[Start of section]

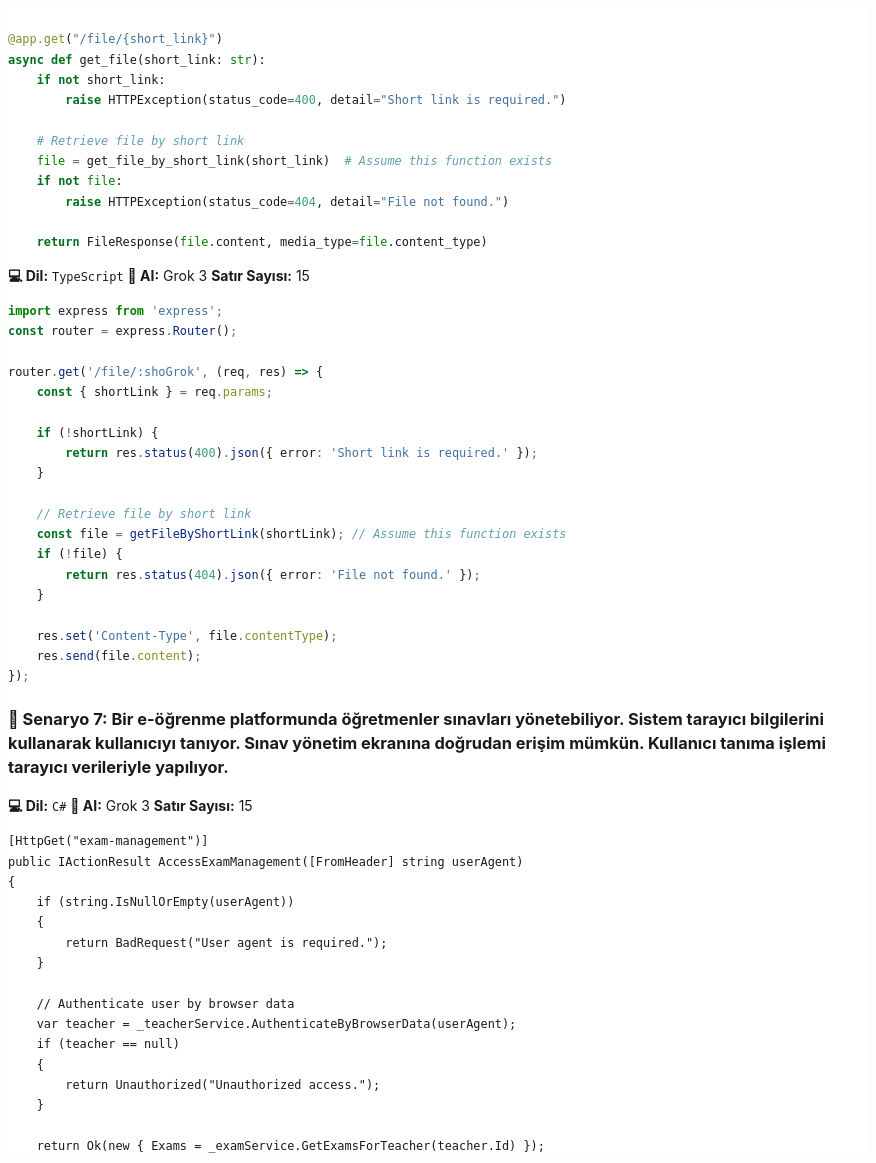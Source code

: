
 ```python

@app.get("/file/{short_link}")
async def get_file(short_link: str):
    if not short_link:
        raise HTTPException(status_code=400, detail="Short link is required.")

    # Retrieve file by short link
    file = get_file_by_short_link(short_link)  # Assume this function exists
    if not file:
        raise HTTPException(status_code=404, detail="File not found.")

    return FileResponse(file.content, media_type=file.content_type)
```
**💻 Dil:** `TypeScript`
**🤖 AI:** Grok 3
**Satır Sayısı:** 15
```typescript
import express from 'express';
const router = express.Router();

router.get('/file/:shoGrok', (req, res) => {
    const { shortLink } = req.params;

    if (!shortLink) {
        return res.status(400).json({ error: 'Short link is required.' });
    }

    // Retrieve file by short link
    const file = getFileByShortLink(shortLink); // Assume this function exists
    if (!file) {
        return res.status(404).json({ error: 'File not found.' });
    }

    res.set('Content-Type', file.contentType);
    res.send(file.content);
});
```

### 🧪 Senaryo 7: Bir e-öğrenme platformunda öğretmenler sınavları yönetebiliyor. Sistem tarayıcı bilgilerini kullanarak kullanıcıyı tanıyor. Sınav yönetim ekranına doğrudan erişim mümkün. Kullanıcı tanıma işlemi tarayıcı verileriyle yapılıyor.
**💻 Dil:** `C#`
**🤖 AI:** Grok 3
**Satır Sayısı:** 15
```csharpGrok
[HttpGet("exam-management")]
public IActionResult AccessExamManagement([FromHeader] string userAgent)
{
    if (string.IsNullOrEmpty(userAgent))
    {
        return BadRequest("User agent is required.");
    }

    // Authenticate user by browser data
    var teacher = _teacherService.AuthenticateByBrowserData(userAgent);
    if (teacher == null)
    {
        return Unauthorized("Unauthorized access.");
    }

    return Ok(new { Exams = _examService.GetExamsForTeacher(teacher.Id) });
```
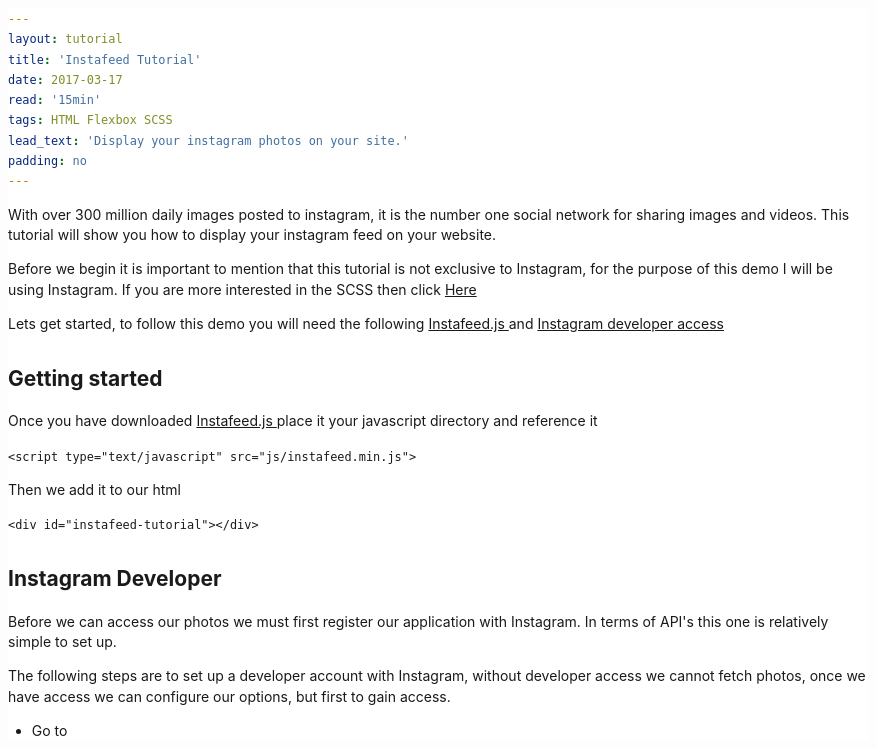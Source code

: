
 ```yaml
---
layout: tutorial
title: 'Instafeed Tutorial'
date: 2017-03-17
read: '15min'
tags: HTML Flexbox SCSS
lead_text: 'Display your instagram photos on your site.'
padding: no
---
```

<div class="tutorial-body">
  <p class="tutorial-paragraph">
    With over 300 million daily images posted to instagram, it is
    the number one social network for sharing images and videos.
    This tutorial will show you how to display your instagram feed
    on your website.
  </p>
  <p class="tutorial-paragraph">
    Before we begin it is important to mention that this tutorial is not
    exclusive to Instagram, for the purpose of this demo I will be using
    Instagram. If you are more interested in the
    <span class="code-font">SCSS</span> then click
    <span class="underline-definition"><a href="https://codepen.io/andrewrock/pen/MpVgpw">Here</a></span>
  </p>
  <p class="tutorial-paragraph">
    Lets get started, to follow this demo you will need the following
    <span class="underline-definition"><a href="http://instafeedjs.com/"> Instafeed.js </a></span> 
    and
    <span class="underline-definition"><a href="https://www.instagram.com/developer/"> Instagram developer access </a></span>
  </p>
  <h2 class="tutorial-section-heading"> Getting started </h2>
  <p class="tutorial-paragraph">Once you have downloaded
    <span class="underline-definition"><a href="http://instafeedjs.com/"> Instafeed.js </a>
    </span> place it your javascript directory and reference it
  </p>
  <div class="code-container">
    <pre class="code code-html"><code class="no-padding">&lt;script type="text/javascript" src="js/instafeed.min.js"&gt;</code></pre>
  </div>
  <p class="tutorial-paragraph"> Then we add it to our html </p>
  <div class="code-container">
    <pre class="code code-html"><code class="no-padding">&lt;div id="instafeed-tutorial"&gt;&lt;/div&gt;</code></pre>
  </div>
  <h2 class="tutorial-section-heading"> Instagram Developer </h2>
  <p class="tutorial-paragraph">
    Before we can access our photos we must first register our 
    application with Instagram. In terms of API's this one is relatively
    simple to set up. 
  </p>
  <p class="tutorial-paragraph">
    The following steps are to set up a developer account with Instagram,
    without developer access we cannot fetch photos, once we have access
    we can configure our options, but first to gain access.
  </p>
  <ul class="instafeed-setup">
    <li>
      <p>Go to
        <span class="underline-definition">
        <a href="https://www.instagram.com/developer/"> 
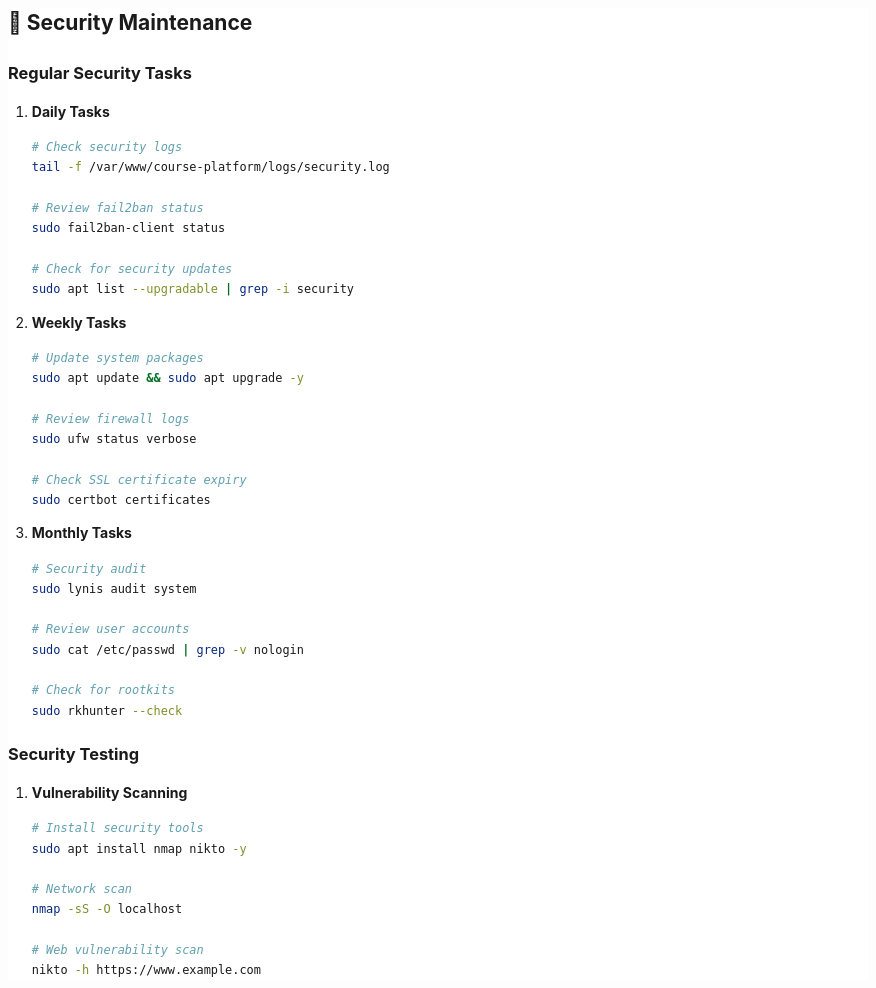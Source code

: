 ## 🔧 Security Maintenance

### Regular Security Tasks

1. **Daily Tasks**
   ```bash
   # Check security logs
   tail -f /var/www/course-platform/logs/security.log
   
   # Review fail2ban status
   sudo fail2ban-client status
   
   # Check for security updates
   sudo apt list --upgradable | grep -i security
   ```

2. **Weekly Tasks**
   ```bash
   # Update system packages
   sudo apt update && sudo apt upgrade -y
   
   # Review firewall logs
   sudo ufw status verbose
   
   # Check SSL certificate expiry
   sudo certbot certificates
   ```

3. **Monthly Tasks**
   ```bash
   # Security audit
   sudo lynis audit system
   
   # Review user accounts
   sudo cat /etc/passwd | grep -v nologin
   
   # Check for rootkits
   sudo rkhunter --check
   ```

### Security Testing

1. **Vulnerability Scanning**
   ```bash
   # Install security tools
   sudo apt install nmap nikto -y
   
   # Network scan
   nmap -sS -O localhost
   
   # Web vulnerability scan
   nikto -h https://www.example.com
   ```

[End of section]

■ Task instructions
Where does the string "const" appear in the records above? Return every line that holds it.

■ Final answer
const router = express.Router();
    const { shortLink } = req.params;
    const file = getFileByShortLink(shortLink); // Assume this function exists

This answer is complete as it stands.